Sync: You’ve been with the company through many transitions, changes, and acquisitions. What’s most challenging about that?
Cassandra Yates: You have to stay close to the business and know where it’s going so you can help find, onboard, and develop the right people. It requires a lot of trust and communication. We’re asking our people to work closely with agency teams because we want to drive collaboration and accelerate growth for all of our clients.
Sync: What’s new out there? What’s changed in the last few years when it comes to recruiting top talent in tech?
Yates: It’s no longer just about people who have the technical knowledge and skills, who are always at a premium; we now have to find people who understand culture and who learn how to inspire and lead. It’s an interesting blend on the tech side of things because technical folks are often very black and white and not touchy-feely, front-of-the-room types. We need talent that can attract talent.
Sync: How do you find that talent? What works?
Yates: It’s tough. Anyone we hire, at any level, won’t fit our job description exactly, and we just have to embrace that. You have a wish list, and things that are nice to have, but you don’t find a person that checks all the boxes all the time. If we waited for the perfect candidate, we’d never fill a job. So we look at what skills they have and how we can develop them in the future. I think that’s what makes it work—the realization that although they might not have all the things we want on day one, we can spot people who are teachable. We can spot people who we can develop after we hire them.

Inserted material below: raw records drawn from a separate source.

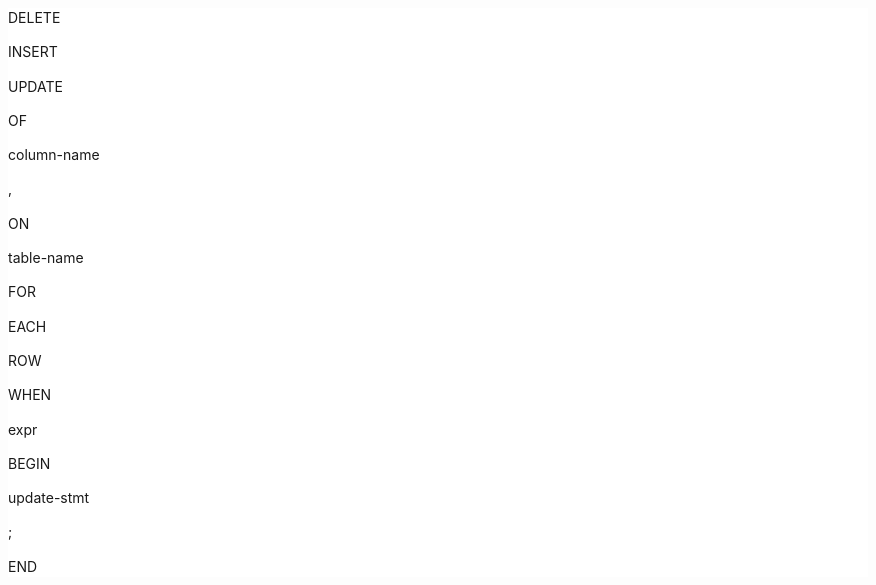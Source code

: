 




DELETE

INSERT

UPDATE







OF



column\-name

,





ON



table\-name













FOR



EACH



ROW



WHEN



expr

BEGIN



update\-stmt



;



END
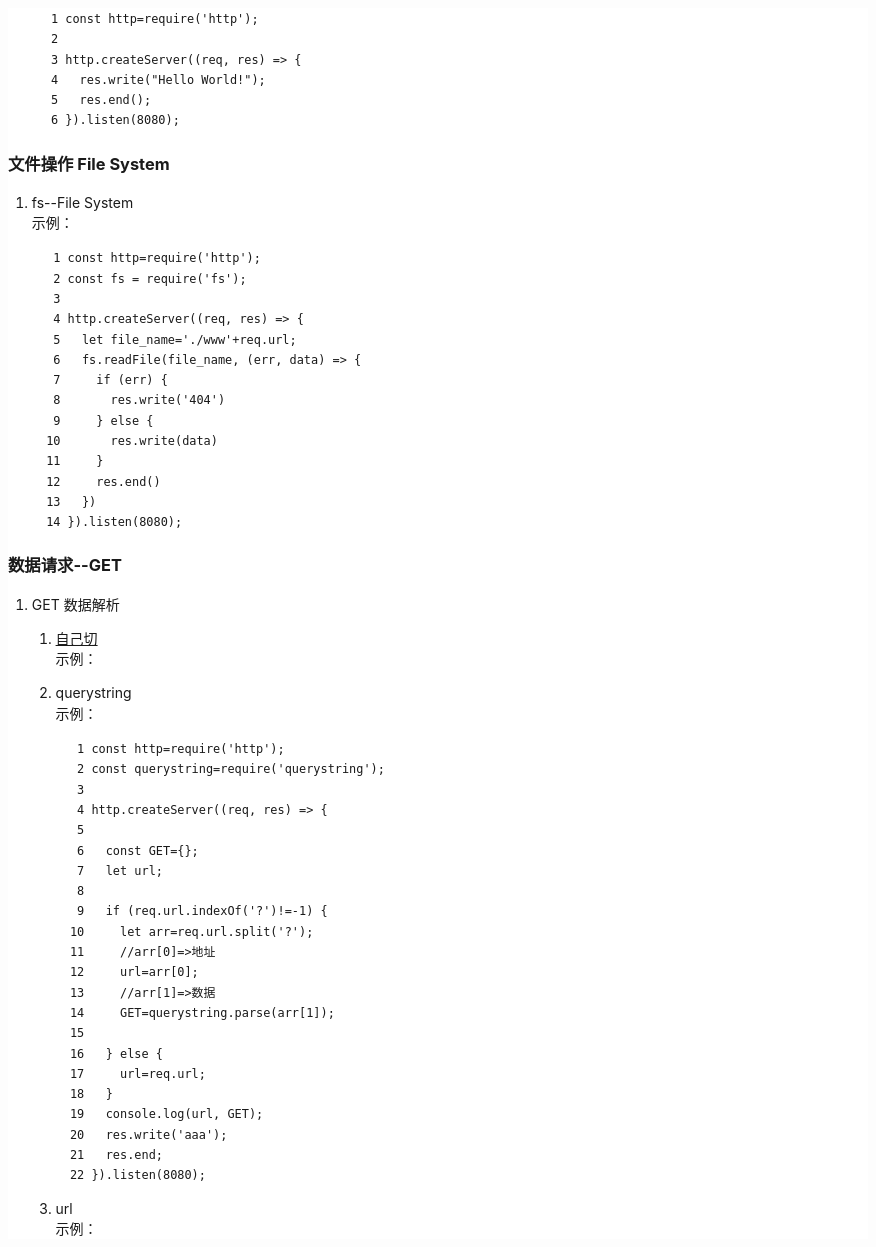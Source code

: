		  1 const http=require('http');
		  2 
		  3 http.createServer((req, res) => {
		  4   res.write("Hello World!");
		  5   res.end();
		  6 }).listen(8080);

### 文件操作 File System ###
1. fs--File System  
示例：  

		  1 const http=require('http');
		  2 const fs = require('fs');
		  3 
		  4 http.createServer((req, res) => {
		  5   let file_name='./www'+req.url;
		  6   fs.readFile(file_name, (err, data) => {
		  7     if (err) {
		  8       res.write('404')
		  9     } else {
		 10       res.write(data)
		 11     }
		 12     res.end()
		 13   })
		 14 }).listen(8080);

### 数据请求--GET ###
1. GET 数据解析
	1. [自己切](.\www\node\GET\server.js "自己切")  
		示例：  


	2. querystring  
		示例：  

			  1 const http=require('http');
			  2 const querystring=require('querystring');
			  3 
			  4 http.createServer((req, res) => {
			  5 
			  6   const GET={};
			  7   let url;
			  8 
			  9   if (req.url.indexOf('?')!=-1) {
			 10     let arr=req.url.split('?');
			 11     //arr[0]=>地址
			 12     url=arr[0];
			 13     //arr[1]=>数据
			 14     GET=querystring.parse(arr[1]);
			 15 
			 16   } else {
			 17     url=req.url;
			 18   }
			 19   console.log(url, GET);
			 20   res.write('aaa');
			 21   res.end;
			 22 }).listen(8080);
	3. url  
		示例：  
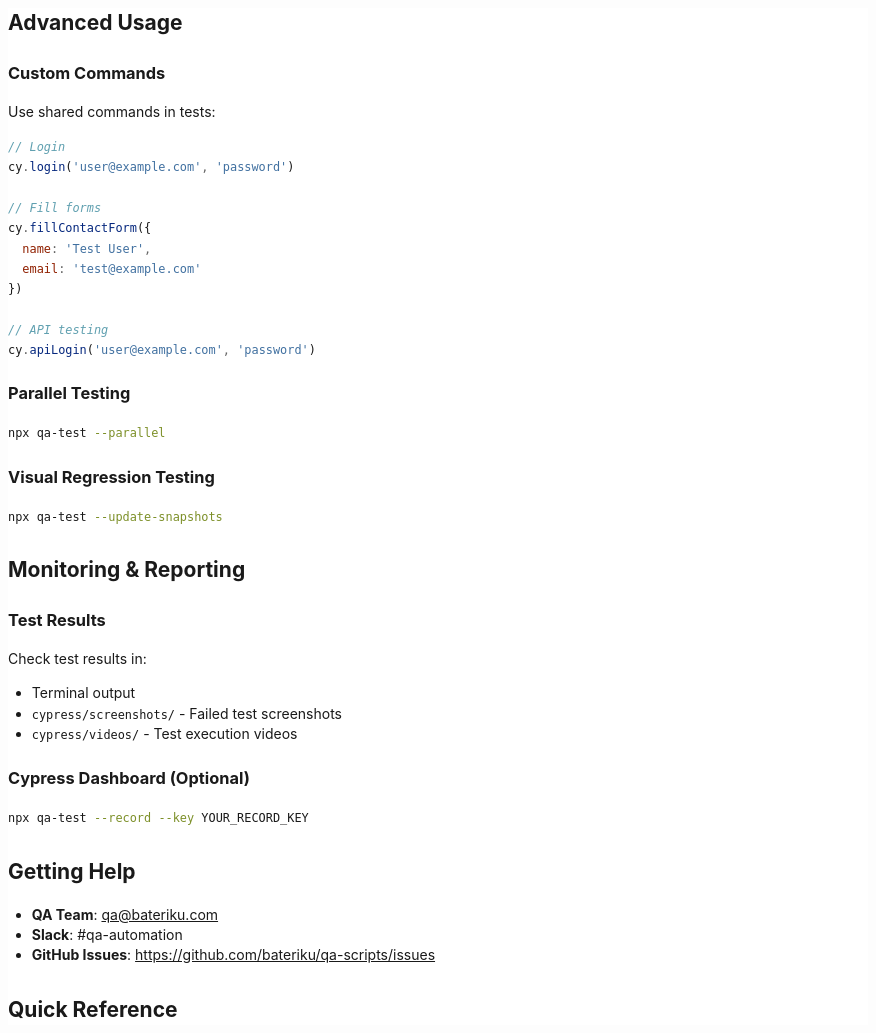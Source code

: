## Advanced Usage

### Custom Commands
Use shared commands in tests:
```javascript
// Login
cy.login('user@example.com', 'password')

// Fill forms
cy.fillContactForm({
  name: 'Test User',
  email: 'test@example.com'
})

// API testing
cy.apiLogin('user@example.com', 'password')
```

### Parallel Testing
```bash
npx qa-test --parallel
```

### Visual Regression Testing
```bash
npx qa-test --update-snapshots
```

## Monitoring & Reporting

### Test Results
Check test results in:
- Terminal output
- `cypress/screenshots/` - Failed test screenshots
- `cypress/videos/` - Test execution videos

### Cypress Dashboard (Optional)
```bash
npx qa-test --record --key YOUR_RECORD_KEY
```

## Getting Help

- **QA Team**: qa@bateriku.com
- **Slack**: #qa-automation
- **GitHub Issues**: https://github.com/bateriku/qa-scripts/issues

## Quick Reference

Sync: You’re focusing on people with cross-channel skills. Why?
Yates: Until recently, the industry was very siloed with one person working on social and another on video or mobile—but we need to move away from this approach because media isn’t consumed in a silo. For us to make meaningful connections with people, we know we need to be more channel agnostic. So we’re looking for people who have skills across all disciplines. Again, we’re looking for the best candidates and then also building the training programs we need to end up with the right talent that matches our culture and our vision.

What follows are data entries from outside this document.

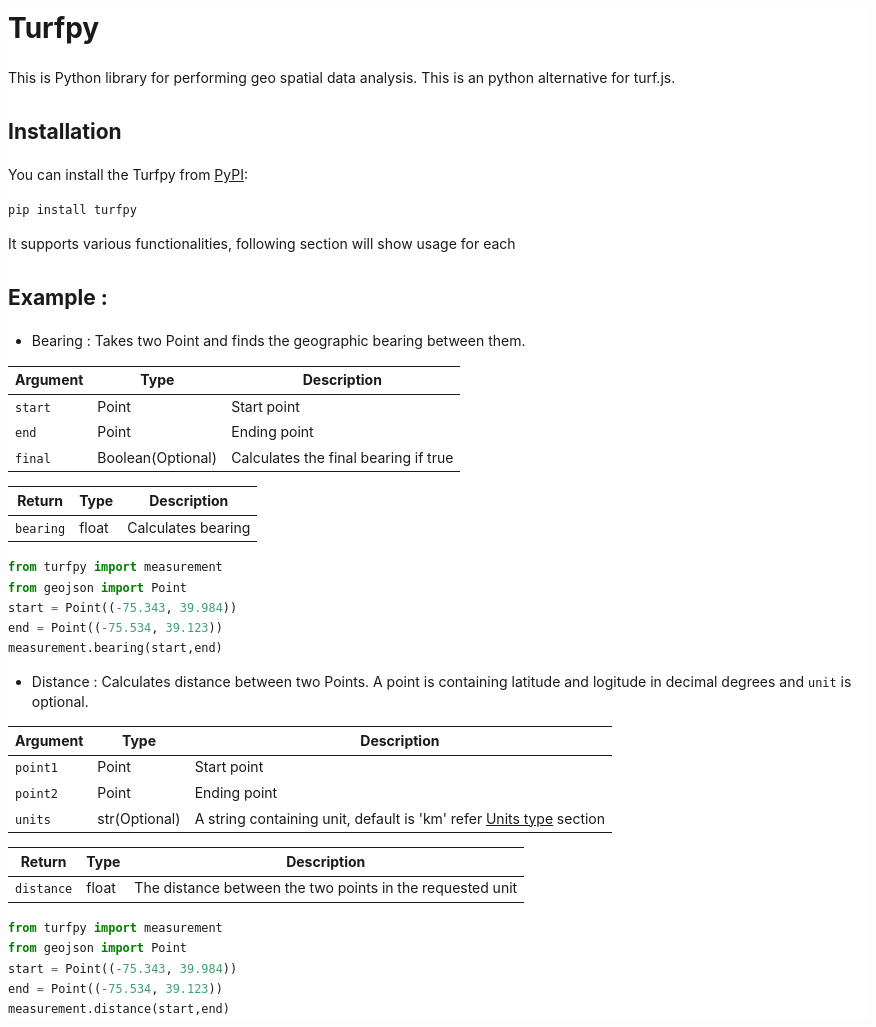 # Turfpy
This is Python library for performing geo spatial data analysis. This is an python alternative for turf.js.

## Installation

You can install the Turfpy from [PyPI](https://pypi.org/project/turfpy/):
   
    pip install turfpy

It supports various functionalities, following section will show usage for each
## Example :
  * Bearing : Takes two Point and finds the geographic bearing between them.
  
| Argument  | Type | Description |
| ------- | ------ | ----------- |
| `start`  | Point  | Start point |
| `end`  | Point | Ending point |
| `final`  | Boolean(Optional) | Calculates the final bearing if true |

| Return  | Type | Description |
| ------- | ------ | ----------- |
| `bearing`  | float  | Calculates bearing|

```python
from turfpy import measurement
from geojson import Point
start = Point((-75.343, 39.984))
end = Point((-75.534, 39.123))
measurement.bearing(start,end)
```

* Distance : Calculates distance between two Points. A point is containing latitude and logitude in decimal degrees and ``unit`` is optional.

| Argument  | Type | Description |
| ------- | ------ | ----------- |
| `point1`  | Point  | Start point |
| `point2`  | Point | Ending point |
| `units`  | str(Optional) | A string containing unit, default is 'km' refer [Units type](#units-type) section |

| Return  | Type | Description |
| ------- | ------ | ----------- |
| `distance`  | float  | The distance between the two points in the requested unit |

```python
from turfpy import measurement
from geojson import Point
start = Point((-75.343, 39.984))
end = Point((-75.534, 39.123))
measurement.distance(start,end)
```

Sync: What’s it like for you to provide these services in a larger group of agencies?
Yates: It’s great to be part of something bigger because I’m connected to other global HR leads. We’re part of a holding company, so in some regards, we’re set up to compete for talent, but we work together to share ideas and best practices. I get to be more strategic.
Sync: How do you leverage technology in your own position?
Yates: There are so many ways because of our global make-up. We have to let our people around the world collaborate, and we want people to feel that they’re part of a larger organization and not just the five or hundred people they might see every day. So we’ve created programs to let our people connect, interact, and share knowledge. One platform uses profiles—showing our info and faces as well as work content—so we feel like we actually get to know each other despite distance. We do all-hands meetings and webinars and various other info-sharing initiatives to ensure regular connections.
Sync: What’s next?
Yates: We plan to keep moving forward to keep pace with the larger group, and we’ll stay close to them so we can really facilitate targeted growth across the board. Keeping on top of trends will help us stay on top of the talent game. It’s also important to keep our talent programs fresh and reflective of cultural trends and new tech and ways of communicating. If we can continue to establish the right programs to keep people engaged, it will helps us build a new set of experts who will drive the company moving forward.